▶ What the exercise asks: Beginning at the line containing "[13:03 - 13:08]" and continuing to the end of the records below, give each line again exactly as it stands, and only those lines.

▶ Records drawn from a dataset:
□ □ □

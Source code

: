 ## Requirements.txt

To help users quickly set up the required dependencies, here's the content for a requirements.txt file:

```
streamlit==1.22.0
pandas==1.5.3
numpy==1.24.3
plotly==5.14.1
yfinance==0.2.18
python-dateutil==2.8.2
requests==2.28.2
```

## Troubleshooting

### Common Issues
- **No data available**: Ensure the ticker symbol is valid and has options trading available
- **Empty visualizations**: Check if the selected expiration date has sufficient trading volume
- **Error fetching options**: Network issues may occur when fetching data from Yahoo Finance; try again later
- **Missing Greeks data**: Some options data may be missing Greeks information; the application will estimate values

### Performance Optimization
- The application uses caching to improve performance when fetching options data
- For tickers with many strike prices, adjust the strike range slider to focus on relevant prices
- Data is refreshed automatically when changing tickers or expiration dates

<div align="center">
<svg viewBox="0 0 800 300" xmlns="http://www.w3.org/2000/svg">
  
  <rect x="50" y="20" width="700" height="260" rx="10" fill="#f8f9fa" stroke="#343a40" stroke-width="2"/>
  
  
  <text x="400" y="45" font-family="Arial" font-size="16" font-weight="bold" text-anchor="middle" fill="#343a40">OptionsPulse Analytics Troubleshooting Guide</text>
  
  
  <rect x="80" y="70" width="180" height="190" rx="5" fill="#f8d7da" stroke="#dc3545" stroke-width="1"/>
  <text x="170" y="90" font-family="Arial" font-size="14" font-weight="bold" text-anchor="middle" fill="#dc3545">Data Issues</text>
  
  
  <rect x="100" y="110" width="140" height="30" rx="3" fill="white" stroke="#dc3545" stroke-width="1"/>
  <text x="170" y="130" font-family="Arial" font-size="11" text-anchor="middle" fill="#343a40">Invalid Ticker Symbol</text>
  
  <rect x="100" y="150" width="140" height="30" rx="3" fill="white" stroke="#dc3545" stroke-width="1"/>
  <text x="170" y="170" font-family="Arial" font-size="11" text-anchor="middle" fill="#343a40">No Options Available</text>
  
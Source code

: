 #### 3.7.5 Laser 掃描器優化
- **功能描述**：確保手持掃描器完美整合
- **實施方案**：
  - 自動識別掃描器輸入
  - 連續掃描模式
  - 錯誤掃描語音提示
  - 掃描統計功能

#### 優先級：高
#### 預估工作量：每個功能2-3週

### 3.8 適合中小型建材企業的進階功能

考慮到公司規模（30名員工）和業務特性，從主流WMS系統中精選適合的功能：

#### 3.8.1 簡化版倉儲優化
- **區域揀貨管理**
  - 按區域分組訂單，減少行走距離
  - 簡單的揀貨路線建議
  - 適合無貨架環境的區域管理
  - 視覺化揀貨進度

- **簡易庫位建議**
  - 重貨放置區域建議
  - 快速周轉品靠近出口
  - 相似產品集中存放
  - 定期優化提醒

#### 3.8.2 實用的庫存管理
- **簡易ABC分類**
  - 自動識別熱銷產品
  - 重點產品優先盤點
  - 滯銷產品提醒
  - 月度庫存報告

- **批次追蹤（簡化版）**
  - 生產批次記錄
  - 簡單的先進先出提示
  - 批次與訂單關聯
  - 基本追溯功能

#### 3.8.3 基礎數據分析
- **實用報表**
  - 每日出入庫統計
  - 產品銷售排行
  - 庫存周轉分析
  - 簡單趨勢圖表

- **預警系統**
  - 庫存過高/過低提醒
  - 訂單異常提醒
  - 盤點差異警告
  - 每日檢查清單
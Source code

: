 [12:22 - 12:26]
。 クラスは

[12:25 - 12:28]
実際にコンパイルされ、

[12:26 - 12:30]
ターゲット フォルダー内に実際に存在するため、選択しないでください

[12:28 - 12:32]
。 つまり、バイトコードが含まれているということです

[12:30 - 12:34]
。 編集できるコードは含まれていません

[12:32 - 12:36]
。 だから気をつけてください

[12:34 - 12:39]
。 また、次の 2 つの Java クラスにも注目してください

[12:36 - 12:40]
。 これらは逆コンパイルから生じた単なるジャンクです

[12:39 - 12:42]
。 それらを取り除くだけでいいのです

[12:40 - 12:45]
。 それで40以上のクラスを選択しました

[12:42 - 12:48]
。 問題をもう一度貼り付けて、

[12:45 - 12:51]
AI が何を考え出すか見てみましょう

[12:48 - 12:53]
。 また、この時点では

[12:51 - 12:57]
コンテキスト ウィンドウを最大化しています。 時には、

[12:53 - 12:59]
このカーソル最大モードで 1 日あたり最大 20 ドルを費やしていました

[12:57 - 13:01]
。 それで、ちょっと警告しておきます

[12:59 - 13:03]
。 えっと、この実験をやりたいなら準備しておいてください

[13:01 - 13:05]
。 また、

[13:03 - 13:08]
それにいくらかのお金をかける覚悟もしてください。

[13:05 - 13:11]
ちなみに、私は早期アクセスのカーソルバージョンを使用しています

□ □ □

▶ Output for this exercise:
[13:03 - 13:08]
それにいくらかのお金をかける覚悟もしてください。

[13:05 - 13:11]
ちなみに、私は早期アクセスのカーソルバージョンを使用しています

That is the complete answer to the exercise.